Special Interview for Architects
2017年 春号

【THE SPACE DESIGN】では、これからの住宅や商業施設における設計、デザインの動向を知り、そこで使用されるさまざまな建材アイテムの方向性を探るため、設計士、建築デザイナーを中心とするプロフェッショナルの方々に取材してまいります。

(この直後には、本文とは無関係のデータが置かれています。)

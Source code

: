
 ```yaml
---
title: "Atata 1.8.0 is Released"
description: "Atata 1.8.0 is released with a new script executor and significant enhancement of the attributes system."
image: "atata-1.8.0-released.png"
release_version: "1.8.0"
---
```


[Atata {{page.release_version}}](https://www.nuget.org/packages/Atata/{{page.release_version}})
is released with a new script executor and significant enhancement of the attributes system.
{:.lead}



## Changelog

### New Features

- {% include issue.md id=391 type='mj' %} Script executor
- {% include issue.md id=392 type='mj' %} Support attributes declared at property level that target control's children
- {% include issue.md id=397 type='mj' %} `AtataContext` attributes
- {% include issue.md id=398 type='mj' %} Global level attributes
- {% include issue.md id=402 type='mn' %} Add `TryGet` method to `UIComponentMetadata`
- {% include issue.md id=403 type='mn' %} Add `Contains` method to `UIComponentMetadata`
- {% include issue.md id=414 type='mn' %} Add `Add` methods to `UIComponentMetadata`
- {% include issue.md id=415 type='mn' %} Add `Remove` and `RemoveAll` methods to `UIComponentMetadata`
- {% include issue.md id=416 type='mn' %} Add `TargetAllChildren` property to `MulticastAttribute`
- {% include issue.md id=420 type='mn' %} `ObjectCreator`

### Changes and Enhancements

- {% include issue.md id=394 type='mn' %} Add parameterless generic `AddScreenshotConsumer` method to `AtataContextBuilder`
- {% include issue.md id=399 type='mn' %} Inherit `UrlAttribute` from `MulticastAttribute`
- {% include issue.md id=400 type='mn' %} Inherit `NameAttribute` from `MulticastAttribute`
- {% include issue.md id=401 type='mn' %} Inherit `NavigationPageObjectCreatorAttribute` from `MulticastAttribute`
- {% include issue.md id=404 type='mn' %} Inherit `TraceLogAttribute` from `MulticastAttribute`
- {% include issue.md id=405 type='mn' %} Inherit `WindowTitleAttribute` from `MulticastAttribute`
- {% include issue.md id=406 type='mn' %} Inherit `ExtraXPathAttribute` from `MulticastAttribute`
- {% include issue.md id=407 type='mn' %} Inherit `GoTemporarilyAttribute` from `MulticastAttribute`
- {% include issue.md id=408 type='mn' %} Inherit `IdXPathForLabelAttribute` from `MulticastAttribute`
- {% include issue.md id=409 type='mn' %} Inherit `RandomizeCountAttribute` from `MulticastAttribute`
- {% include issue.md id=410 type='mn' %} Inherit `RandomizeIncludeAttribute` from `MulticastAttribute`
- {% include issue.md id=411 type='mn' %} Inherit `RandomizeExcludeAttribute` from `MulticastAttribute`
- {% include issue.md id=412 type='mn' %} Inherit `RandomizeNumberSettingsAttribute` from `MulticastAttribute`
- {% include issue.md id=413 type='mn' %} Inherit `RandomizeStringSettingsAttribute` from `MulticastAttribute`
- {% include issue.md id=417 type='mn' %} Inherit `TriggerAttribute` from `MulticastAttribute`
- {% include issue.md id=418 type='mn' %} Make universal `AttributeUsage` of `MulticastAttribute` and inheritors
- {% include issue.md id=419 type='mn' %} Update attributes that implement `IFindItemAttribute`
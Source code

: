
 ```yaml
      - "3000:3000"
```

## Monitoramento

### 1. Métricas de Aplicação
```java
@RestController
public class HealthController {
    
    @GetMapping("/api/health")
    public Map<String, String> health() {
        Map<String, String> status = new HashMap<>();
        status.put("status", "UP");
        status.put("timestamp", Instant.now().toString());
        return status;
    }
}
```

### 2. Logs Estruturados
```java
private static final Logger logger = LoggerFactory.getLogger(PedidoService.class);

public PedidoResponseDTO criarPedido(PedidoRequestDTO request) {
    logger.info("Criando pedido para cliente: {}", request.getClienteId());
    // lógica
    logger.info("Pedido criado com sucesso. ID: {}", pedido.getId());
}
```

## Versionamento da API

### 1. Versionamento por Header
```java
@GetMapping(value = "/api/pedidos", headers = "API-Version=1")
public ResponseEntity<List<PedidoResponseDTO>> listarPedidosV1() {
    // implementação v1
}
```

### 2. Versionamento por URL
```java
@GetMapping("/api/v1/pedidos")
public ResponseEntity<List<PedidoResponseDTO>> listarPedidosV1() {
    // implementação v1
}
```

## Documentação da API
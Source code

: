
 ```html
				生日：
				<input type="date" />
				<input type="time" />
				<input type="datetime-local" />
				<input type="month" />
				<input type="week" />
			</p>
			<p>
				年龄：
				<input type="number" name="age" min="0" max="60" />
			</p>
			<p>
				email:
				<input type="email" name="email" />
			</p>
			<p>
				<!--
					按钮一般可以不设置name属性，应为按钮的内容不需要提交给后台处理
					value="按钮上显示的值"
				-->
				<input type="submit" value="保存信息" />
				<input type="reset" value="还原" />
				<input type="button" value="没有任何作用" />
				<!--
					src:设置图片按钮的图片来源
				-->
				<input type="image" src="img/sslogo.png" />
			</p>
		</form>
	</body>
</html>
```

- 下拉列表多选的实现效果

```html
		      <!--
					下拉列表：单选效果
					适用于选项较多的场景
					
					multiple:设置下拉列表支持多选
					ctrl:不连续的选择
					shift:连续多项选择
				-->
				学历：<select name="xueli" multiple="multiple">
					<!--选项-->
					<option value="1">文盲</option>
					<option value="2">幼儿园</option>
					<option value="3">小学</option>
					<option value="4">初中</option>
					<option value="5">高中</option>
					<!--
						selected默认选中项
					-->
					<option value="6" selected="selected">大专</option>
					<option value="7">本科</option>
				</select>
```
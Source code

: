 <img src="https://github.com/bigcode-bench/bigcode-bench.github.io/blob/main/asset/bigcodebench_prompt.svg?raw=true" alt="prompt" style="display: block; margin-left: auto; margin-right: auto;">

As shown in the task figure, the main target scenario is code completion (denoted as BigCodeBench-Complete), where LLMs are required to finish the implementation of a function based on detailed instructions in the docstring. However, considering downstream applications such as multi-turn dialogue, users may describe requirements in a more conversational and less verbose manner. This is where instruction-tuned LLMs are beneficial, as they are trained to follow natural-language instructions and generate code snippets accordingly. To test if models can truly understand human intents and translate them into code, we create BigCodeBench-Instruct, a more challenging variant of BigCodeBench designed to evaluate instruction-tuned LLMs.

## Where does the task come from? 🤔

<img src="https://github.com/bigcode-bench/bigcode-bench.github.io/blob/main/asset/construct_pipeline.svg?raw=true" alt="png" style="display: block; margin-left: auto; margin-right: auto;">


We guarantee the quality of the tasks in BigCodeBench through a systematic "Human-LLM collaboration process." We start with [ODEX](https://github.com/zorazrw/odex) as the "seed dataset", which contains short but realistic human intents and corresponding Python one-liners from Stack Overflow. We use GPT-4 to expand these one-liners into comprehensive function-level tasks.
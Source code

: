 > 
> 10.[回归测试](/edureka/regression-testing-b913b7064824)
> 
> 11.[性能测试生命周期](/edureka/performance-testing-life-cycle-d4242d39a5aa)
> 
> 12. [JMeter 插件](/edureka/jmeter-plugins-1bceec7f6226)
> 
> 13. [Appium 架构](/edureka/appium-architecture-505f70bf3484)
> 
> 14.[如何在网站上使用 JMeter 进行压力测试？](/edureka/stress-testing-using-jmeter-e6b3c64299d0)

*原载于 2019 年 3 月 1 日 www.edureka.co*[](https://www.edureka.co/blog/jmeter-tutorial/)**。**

『商環境の設計は、ただ美しい箱を作りだすためのプロセスであってはならない』
クライアントに十分な利益を生まなければ成功とは言えないということです。

マツヤアートワークス設計部
KTX archiLAB

松本 哲哉(TETSUYA MATSUMOTO)

一級建築士 第450383号

〒670-0034
兵庫県姫路市船丘町298-2日新ビル2F

TEL:079-296-3696  FAX:079-294-5623

経歴
1976年 兵庫県姫路市生まれ
1999年 大阪芸術大学 芸術学部 建築学科
2001年 大阪芸術大学 大学院 デザイン制作研究専攻
2001年 大阪芸術大学 大学院 デザイン制作研究専攻 研究員
2001年 株式会社マツヤアートワークス一級建築士事務所 入社
2006年 同社 取締役設計部長
2017年 韓国国際デザインアワード審査員
2017年 アジアデザインプライズ審査員長

建築家として一番大切にしていることを教えてください。

『商環境の設計は、ただ美しい箱を作りだすためのプロセスであってはならない。』私達の設計に対する考え方です。
より大きなベネフィットを生む建築を創り出し、投資に見合う利益を還元するビジネスツールを我々は設計しています。建築設計からインテリアの空間デザイン、グラフィックに至るまで、あらゆるデザインを一貫してコントロールすることでクライアントのビジネスに強力な付加価値を生み出しますことを目指しています。


得意な分野はどんなものですか?

 商環境設計を専門分野としています。店舗やショールームなどの商業施設がメインですが、最近では病院やクリニックなど医療関係の設計も増えつつあります。医療施設も広い意味では商環境に含まれると考えています。
 商環境専門の設計事務所として、常に意識していることは、我々の設計するものが商業施設である以上、設計した施設がクライアントにじゅうぶんな利益を生まなければ、我々の設計は成功したとは言えないということです。いくら美しい建築やインテリアを設計したところで、それがクライアントのビジネスに寄与しなければ何の意味もない。
 クライアントのビジネスツールとしてしっかりと機能するものを設計するためのポイントは、「戦略をデザインする」ということ。クライアントの「経営戦略」と我々の設計を必ずリンクさせるということです。


今まで請けた設計の中で、やりがいのあったものはどんな案件でしたか?

 松尾学院様の東進衛星予備校校舎の設計を長年継続的に担当させて頂いてます。
 毎回新しいデザインをご要望頂き、新しい挑戦をさせて頂けるので、やりがいがあり、デザインスキルを鍛えることができるお仕事です。


現在、進行中のプロジェクトがあれば教えてください。

 オフィス新築計画(546㎡・兵庫県)、ラケットショップ新築計画(440㎡・兵庫県)、カフェバー内外装(神奈川県複合施設内)、クリニック内装(兵庫県医療ビル内)、予備校校舎内装3校(大阪府・兵庫県)、回転寿司店改装(兵庫県)、精肉店改装(京都府) 新築からインテリアの改装まで、大小様々ですが、常に10案件程を同時に進めています。

仕事にやりがいや歓びを感じる瞬間を教えてください。

 設計させて頂いた施設に利用者が溢れ、クライアントはもちろん利用者の方々にも満足頂いている様子を見たとき。また設計させて頂いた施設から5周年・10周年と変わらず継続して営業を続けているというご報告を頂いたとき。